STANFORD, Calif. Ten years ago, Stanford University School of Medicine scientist Emmanuel Mignot, MD, PhD, and his colleagues made headlines when they identified the culprit behind the sleep disorder narcolepsy. Now Mignot and his collaborators have shown for the first time that a specific immune cell is involved in the disorder confirming experts' long-held suspicion that narcolepsy is an autoimmune disease.
The work, which will be published online May 3 in Nature Genetics, could lead to better treatments for the sleep disorder and help immunologists understand other, more common autoimmune diseases, such as multiple sclerosis and juvenile diabetes.
"We're now getting the main pieces of what's happening in narcolepsy," said Mignot, a Howard Hughes Medical Institute investigator who has been studying the disease for more than two decades. "What's most satisfying to me is that we're bringing this story to a close and that we can use narcolepsy as a model for other diseases."
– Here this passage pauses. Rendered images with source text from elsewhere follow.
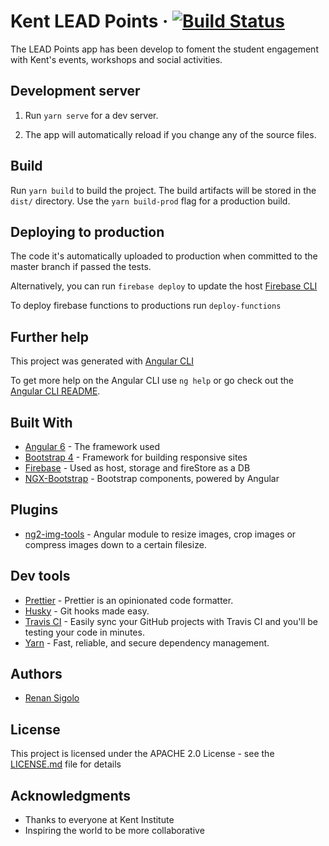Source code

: # Kent LEAD Points &middot; [![Build Status](https://travis-ci.org/KentDevelopment/lead-app.svg?branch=master)](https://travis-ci.org/KentDevelopment/lead-app)

The LEAD Points app has been develop to foment the student engagement with Kent's events, workshops and social activities.

## Development server

1. Run `yarn serve` for a dev server.

1. The app will automatically reload if you change any of the source files.

## Build

Run `yarn build` to build the project. The build artifacts will be stored in the `dist/` directory. Use the `yarn build-prod` flag for a production build.

## Deploying to production

The code it's automatically uploaded to production when committed to the master branch if passed the tests.

Alternatively, you can run `firebase deploy` to update the host [Firebase CLI](https://firebase.google.com/docs/cli/)

To deploy firebase functions to productions run `deploy-functions`

## Further help

This project was generated with [Angular CLI](https://github.com/angular/angular-cli)

To get more help on the Angular CLI use `ng help` or go check out the [Angular CLI README](https://github.com/angular/angular-cli/blob/master/README.md).

## Built With

* [Angular 6](https://angular.io/) - The framework used
* [Bootstrap 4](https://getbootstrap.com/) - Framework for building responsive sites
* [Firebase](https://firebase.google.com/) - Used as host, storage and fireStore as a DB
* [NGX-Bootstrap](https://valor-software.com/ngx-bootstrap/#/) - Bootstrap components, powered by Angular

## Plugins

* [ng2-img-tools](https://github.com/bergben/ng2-img-tools) - Angular module to resize images, crop images or compress images down to a certain filesize.

## Dev tools

* [Prettier](https://prettier.io/) - Prettier is an opinionated code formatter.
* [Husky](https://github.com/typicode/husky.git) - Git hooks made easy.
* [Travis CI](https://travis-ci.org/) - Easily sync your GitHub projects with Travis CI and you'll be testing your code in minutes.
* [Yarn](https://yarnpkg.com/en/) - Fast, reliable, and secure dependency management.

## Authors

* [Renan Sigolo](https://github.com/renansigolo)

## License

This project is licensed under the APACHE 2.0 License - see the [LICENSE.md](LICENSE.md) file for details

## Acknowledgments

* Thanks to everyone at Kent Institute
* Inspiring the world to be more collaborative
Narcolepsy affects about one in 2,000 people and is characterized by daytime drowsiness, irregular sleep at night and cataplexy a sudden loss of muscle tone and strength. Mignot and others showed in the late 1990s that the disease stems from a lack of hypocretin, a hormone that promotes wakefulness; they later showed that narcoleptics are missing brain cells that produce this hormone.
Mignot and others believe that the body's immune system plays a role in killing hypocretin-making cells, primarily because of scientific literature showing a link between narcolepsy and a variant for the human leukocyte antigen, or HLA, gene. The immune system uses HLAs to differentiate between "self" cells and foreign cells (and attacks those presented as foreign), and most autoimmune diseases are associated with variants of HLA. In recent studies, more than 90 percent of narcolepsy patients were shown to carry one such variant.